= Beginning of Section =

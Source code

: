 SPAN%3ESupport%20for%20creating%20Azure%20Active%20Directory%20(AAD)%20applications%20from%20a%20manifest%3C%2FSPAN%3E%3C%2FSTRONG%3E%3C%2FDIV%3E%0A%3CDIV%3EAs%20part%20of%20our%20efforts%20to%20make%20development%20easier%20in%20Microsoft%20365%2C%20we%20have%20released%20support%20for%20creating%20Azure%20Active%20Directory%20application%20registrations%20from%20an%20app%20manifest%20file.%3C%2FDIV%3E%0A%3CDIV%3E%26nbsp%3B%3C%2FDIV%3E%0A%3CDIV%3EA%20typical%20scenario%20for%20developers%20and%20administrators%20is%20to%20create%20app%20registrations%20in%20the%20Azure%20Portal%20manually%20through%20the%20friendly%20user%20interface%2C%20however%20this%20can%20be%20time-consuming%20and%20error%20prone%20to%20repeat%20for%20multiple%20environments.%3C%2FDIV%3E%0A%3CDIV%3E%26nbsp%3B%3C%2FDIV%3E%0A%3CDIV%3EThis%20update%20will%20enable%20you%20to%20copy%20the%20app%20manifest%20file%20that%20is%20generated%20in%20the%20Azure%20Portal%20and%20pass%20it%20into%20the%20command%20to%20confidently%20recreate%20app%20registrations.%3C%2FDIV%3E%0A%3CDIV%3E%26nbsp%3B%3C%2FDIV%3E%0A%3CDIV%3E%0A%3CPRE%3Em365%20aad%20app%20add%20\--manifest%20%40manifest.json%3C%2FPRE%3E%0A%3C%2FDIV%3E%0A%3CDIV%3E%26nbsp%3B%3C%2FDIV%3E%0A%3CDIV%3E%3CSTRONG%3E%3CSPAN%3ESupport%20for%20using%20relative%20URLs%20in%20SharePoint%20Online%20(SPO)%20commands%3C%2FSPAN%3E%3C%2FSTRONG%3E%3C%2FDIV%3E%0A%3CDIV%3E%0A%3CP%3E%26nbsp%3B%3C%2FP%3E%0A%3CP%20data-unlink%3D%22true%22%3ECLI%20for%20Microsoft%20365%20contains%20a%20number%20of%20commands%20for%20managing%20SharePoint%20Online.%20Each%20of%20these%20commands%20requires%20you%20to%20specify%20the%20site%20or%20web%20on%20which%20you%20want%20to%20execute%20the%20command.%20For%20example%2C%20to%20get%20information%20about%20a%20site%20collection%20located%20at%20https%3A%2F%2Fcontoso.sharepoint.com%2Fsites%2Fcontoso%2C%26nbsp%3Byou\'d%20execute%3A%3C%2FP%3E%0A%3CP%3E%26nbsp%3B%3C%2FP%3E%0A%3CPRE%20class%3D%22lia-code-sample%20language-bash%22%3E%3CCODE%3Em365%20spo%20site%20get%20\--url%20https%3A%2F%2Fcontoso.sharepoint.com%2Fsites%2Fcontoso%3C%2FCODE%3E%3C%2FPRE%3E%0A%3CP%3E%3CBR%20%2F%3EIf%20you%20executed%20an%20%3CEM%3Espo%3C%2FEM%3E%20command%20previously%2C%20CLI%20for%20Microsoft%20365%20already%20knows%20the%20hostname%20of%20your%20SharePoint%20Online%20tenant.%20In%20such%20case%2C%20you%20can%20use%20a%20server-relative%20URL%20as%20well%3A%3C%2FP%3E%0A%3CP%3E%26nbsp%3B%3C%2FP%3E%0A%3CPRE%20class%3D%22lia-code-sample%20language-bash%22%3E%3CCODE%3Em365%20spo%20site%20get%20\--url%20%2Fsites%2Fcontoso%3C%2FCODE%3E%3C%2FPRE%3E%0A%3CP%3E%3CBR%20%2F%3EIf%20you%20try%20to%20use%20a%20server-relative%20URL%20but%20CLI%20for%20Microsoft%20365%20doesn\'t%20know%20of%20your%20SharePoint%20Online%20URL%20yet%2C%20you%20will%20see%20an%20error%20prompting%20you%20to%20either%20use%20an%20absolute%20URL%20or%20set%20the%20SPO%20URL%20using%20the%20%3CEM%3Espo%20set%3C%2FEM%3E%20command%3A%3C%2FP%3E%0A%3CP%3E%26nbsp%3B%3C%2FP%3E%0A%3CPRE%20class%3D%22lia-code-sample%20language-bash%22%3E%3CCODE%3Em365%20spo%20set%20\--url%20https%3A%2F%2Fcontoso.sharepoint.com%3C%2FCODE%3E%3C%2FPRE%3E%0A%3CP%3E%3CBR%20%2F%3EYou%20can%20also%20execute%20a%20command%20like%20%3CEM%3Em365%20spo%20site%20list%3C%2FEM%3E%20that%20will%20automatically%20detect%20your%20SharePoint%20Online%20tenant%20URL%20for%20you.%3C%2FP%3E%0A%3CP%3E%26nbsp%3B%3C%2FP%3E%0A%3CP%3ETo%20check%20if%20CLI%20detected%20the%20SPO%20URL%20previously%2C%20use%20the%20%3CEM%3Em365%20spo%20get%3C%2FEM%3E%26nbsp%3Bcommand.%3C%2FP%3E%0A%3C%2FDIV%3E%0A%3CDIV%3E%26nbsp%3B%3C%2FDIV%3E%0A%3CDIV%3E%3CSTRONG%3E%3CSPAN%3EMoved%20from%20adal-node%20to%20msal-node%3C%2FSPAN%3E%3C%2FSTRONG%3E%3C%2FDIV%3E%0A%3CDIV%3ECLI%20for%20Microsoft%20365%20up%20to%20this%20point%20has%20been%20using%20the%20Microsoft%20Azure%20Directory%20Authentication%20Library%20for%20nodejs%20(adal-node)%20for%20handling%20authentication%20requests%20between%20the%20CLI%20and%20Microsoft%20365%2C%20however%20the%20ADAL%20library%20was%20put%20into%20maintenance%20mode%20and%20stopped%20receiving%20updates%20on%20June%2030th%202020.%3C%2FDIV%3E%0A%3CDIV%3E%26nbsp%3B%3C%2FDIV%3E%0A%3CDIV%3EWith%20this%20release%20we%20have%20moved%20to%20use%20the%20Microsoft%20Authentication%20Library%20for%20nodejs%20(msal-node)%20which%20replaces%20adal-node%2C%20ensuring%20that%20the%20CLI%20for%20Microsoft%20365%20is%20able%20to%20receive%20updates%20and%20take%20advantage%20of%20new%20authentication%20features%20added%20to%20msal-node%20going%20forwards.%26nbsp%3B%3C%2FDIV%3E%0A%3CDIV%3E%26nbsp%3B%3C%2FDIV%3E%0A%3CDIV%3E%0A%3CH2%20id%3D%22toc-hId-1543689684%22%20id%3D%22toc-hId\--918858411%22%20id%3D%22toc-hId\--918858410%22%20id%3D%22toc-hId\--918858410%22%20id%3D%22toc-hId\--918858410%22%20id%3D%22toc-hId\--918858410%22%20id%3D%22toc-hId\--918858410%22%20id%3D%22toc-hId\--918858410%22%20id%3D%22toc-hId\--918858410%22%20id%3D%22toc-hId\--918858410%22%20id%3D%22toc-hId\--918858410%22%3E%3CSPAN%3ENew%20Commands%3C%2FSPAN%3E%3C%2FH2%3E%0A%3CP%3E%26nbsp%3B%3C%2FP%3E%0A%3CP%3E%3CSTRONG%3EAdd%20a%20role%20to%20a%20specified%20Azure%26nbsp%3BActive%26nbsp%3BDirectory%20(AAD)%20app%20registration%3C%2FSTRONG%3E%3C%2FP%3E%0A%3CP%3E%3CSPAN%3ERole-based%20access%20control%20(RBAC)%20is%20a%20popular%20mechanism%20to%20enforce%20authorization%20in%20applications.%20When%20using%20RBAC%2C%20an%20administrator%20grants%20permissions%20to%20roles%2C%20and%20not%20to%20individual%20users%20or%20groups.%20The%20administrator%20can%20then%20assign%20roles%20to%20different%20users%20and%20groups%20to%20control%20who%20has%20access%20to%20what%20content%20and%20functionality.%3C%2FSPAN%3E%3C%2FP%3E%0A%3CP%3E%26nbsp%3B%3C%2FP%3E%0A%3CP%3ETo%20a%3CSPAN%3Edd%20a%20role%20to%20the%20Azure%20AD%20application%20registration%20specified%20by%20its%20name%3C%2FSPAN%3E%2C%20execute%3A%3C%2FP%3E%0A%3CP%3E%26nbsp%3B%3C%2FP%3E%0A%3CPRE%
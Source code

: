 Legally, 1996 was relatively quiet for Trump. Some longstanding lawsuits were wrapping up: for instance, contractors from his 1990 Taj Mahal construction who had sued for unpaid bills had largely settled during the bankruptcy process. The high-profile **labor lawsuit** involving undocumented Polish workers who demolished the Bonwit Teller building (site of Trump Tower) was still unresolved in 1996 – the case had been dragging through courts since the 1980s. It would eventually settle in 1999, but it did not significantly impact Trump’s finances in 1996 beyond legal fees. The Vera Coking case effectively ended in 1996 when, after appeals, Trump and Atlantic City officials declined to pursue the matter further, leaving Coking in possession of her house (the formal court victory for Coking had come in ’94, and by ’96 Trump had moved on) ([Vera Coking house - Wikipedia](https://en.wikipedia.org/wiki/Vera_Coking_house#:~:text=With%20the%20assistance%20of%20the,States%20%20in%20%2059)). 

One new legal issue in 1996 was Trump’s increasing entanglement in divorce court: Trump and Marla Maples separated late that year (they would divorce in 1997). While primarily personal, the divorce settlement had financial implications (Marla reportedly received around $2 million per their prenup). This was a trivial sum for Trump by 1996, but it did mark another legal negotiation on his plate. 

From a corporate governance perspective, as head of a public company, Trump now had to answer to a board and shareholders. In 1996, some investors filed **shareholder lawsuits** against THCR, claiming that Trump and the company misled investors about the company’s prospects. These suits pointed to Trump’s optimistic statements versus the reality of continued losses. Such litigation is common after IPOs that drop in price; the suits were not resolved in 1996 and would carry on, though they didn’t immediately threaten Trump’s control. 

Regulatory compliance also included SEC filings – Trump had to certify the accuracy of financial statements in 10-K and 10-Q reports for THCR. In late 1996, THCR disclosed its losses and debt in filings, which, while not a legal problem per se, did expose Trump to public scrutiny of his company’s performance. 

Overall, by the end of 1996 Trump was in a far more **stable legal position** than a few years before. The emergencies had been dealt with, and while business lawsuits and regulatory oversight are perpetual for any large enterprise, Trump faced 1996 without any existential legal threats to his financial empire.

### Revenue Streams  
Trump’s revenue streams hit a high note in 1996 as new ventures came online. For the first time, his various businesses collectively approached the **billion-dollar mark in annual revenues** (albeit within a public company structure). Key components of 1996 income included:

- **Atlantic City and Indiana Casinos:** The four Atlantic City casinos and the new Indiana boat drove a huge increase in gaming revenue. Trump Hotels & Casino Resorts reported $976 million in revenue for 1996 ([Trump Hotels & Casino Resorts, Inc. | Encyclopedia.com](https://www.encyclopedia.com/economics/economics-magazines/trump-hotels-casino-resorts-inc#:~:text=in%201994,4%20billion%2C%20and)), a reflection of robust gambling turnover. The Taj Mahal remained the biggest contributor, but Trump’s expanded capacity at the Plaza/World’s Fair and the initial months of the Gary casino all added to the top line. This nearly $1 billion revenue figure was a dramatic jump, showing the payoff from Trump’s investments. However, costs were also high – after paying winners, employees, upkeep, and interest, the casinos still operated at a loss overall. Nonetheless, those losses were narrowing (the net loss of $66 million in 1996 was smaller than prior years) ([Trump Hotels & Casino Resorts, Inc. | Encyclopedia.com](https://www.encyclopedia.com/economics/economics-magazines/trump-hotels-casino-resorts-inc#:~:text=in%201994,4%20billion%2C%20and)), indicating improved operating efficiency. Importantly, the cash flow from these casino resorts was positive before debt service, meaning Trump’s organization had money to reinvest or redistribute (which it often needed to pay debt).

= End of Section =

## Assignment
The expected answer is an exact copy of the lines above, beginning at the line with "### Revenue Streams" and ending at the line with "Trump’s revenue streams", with both ends in.

## Exercise output
### Revenue Streams  
Trump’s revenue streams hit a high note in 1996 as new ventures came online. For the first time, his various businesses collectively approached the **billion-dollar mark in annual revenues** (albeit within a public company structure). Key components of 1996 income included:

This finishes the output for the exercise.